> _WHAT YOU WILL DO_
Your answer should be each line of the entries that contains the word "replaceAllIn", copied in full.

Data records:
+===+

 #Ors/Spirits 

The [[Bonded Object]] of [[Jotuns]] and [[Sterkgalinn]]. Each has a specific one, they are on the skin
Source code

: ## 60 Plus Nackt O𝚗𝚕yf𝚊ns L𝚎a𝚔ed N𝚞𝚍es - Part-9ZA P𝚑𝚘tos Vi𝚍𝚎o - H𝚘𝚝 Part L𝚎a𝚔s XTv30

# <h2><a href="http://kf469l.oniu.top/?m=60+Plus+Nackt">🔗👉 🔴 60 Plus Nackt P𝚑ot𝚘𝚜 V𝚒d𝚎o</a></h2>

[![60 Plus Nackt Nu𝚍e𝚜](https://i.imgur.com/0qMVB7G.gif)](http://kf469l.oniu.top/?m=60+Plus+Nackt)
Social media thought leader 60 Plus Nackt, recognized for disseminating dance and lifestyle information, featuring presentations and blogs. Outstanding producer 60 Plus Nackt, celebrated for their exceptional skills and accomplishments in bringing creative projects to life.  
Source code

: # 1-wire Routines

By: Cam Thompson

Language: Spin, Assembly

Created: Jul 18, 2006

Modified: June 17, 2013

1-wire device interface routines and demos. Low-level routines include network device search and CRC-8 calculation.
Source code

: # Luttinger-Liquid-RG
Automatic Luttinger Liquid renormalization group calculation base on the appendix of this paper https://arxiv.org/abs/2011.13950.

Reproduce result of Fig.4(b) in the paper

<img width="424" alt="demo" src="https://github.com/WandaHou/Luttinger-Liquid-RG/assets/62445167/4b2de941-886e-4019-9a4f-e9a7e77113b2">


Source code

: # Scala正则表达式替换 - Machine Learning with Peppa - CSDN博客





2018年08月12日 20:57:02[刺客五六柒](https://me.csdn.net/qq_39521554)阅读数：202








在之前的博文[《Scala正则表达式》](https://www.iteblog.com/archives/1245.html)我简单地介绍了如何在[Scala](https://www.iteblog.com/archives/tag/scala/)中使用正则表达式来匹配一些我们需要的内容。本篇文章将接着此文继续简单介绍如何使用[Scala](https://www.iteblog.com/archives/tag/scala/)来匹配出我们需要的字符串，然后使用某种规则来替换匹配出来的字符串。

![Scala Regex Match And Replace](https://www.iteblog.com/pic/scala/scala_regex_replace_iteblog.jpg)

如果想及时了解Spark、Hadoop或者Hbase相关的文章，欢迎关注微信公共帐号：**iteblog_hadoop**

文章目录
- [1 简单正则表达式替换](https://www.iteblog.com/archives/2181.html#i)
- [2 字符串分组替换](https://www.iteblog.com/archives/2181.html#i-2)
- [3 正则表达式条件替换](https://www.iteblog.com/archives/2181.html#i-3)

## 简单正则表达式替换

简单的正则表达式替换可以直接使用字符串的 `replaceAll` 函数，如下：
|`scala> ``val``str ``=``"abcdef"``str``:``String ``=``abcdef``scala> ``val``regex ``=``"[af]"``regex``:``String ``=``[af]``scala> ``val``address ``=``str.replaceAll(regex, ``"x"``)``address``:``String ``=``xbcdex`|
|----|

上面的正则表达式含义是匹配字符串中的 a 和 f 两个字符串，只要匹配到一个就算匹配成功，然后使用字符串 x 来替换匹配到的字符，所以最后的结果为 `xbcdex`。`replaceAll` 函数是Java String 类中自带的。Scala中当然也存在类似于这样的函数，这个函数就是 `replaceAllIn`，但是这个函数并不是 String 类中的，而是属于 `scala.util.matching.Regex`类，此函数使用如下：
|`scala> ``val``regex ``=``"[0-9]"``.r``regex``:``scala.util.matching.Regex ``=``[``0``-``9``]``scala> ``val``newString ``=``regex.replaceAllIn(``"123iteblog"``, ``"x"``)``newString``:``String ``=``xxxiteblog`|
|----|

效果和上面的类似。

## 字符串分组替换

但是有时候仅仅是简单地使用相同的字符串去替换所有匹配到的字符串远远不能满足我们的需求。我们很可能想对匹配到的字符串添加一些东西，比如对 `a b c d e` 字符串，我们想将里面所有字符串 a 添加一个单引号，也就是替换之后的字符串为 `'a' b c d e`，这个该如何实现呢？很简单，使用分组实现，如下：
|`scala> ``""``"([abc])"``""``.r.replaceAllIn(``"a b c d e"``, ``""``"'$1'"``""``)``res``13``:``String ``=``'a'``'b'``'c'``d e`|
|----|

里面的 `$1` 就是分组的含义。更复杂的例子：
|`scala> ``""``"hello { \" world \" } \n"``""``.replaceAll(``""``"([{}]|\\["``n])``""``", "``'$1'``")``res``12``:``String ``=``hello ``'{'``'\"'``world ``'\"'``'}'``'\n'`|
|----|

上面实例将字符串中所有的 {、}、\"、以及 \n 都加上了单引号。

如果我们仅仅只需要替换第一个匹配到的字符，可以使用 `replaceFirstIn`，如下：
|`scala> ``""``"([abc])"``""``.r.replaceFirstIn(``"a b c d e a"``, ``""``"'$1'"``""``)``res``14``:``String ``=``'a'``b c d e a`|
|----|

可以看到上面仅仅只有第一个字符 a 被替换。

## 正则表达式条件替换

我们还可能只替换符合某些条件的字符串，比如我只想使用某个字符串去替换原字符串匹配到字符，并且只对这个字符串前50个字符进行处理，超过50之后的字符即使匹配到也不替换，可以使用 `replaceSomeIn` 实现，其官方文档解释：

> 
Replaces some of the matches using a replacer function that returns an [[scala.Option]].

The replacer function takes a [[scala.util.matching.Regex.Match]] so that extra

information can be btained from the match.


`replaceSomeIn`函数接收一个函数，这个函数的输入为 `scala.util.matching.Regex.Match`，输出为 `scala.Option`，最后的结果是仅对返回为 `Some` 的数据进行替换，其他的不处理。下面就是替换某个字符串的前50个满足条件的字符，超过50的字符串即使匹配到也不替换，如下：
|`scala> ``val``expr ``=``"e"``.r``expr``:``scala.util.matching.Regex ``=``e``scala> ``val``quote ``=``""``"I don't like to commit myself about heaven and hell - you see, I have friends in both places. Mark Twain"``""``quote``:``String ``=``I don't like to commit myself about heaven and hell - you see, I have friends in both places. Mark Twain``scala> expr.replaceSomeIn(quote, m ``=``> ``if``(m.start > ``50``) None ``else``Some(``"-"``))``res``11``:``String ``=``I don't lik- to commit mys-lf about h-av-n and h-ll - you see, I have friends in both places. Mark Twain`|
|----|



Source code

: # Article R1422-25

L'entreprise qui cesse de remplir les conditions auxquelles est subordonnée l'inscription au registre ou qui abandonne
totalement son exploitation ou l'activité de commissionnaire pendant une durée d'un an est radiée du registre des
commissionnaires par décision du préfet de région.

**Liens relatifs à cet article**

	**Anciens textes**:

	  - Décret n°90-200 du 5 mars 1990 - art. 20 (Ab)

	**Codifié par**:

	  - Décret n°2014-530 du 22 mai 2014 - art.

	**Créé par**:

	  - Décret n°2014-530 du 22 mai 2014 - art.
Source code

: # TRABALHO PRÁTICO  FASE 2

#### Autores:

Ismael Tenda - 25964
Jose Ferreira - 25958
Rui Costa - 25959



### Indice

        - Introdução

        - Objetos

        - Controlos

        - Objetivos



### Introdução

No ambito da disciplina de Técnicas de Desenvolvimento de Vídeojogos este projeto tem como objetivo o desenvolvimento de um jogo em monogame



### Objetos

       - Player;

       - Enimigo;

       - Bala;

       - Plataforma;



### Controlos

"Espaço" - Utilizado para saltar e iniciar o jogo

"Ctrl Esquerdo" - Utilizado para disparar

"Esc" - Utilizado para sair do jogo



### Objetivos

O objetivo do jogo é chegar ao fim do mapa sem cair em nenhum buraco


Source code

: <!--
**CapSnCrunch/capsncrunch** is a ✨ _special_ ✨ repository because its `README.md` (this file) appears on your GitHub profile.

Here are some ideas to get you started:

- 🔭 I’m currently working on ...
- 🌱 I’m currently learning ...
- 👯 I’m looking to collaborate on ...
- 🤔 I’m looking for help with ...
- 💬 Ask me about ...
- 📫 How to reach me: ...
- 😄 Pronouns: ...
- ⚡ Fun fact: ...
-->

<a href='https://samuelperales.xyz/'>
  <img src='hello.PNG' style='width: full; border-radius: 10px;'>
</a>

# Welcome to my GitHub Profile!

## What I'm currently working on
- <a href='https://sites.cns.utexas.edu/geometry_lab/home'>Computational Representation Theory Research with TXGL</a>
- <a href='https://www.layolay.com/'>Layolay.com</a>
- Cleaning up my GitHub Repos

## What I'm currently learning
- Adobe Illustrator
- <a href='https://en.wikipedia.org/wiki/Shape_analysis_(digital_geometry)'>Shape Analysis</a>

+===+

> _RESPONSE AREA_
上面的正则表达式含义是匹配字符串中的 a 和 f 两个字符串，只要匹配到一个就算匹配成功，然后使用字符串 x 来替换匹配到的字符，所以最后的结果为 `xbcdex`。`replaceAll` 函数是Java String 类中自带的。Scala中当然也存在类似于这样的函数，这个函数就是 `replaceAllIn`，但是这个函数并不是 String 类中的，而是属于 `scala.util.matching.Regex`类，此函数使用如下：
|`scala> ``val``regex ``=``"[0-9]"``.r``regex``:``scala.util.matching.Regex ``=``[``0``-``9``]``scala> ``val``newString ``=``regex.replaceAllIn(``"123iteblog"``, ``"x"``)``newString``:``String ``=``xxxiteblog`|
|`scala> ``""``"([abc])"``""``.r.replaceAllIn(``"a b c d e"``, ``""``"'$1'"``""``)``res``13``:``String ``=``'a'``'b'``'c'``d e`|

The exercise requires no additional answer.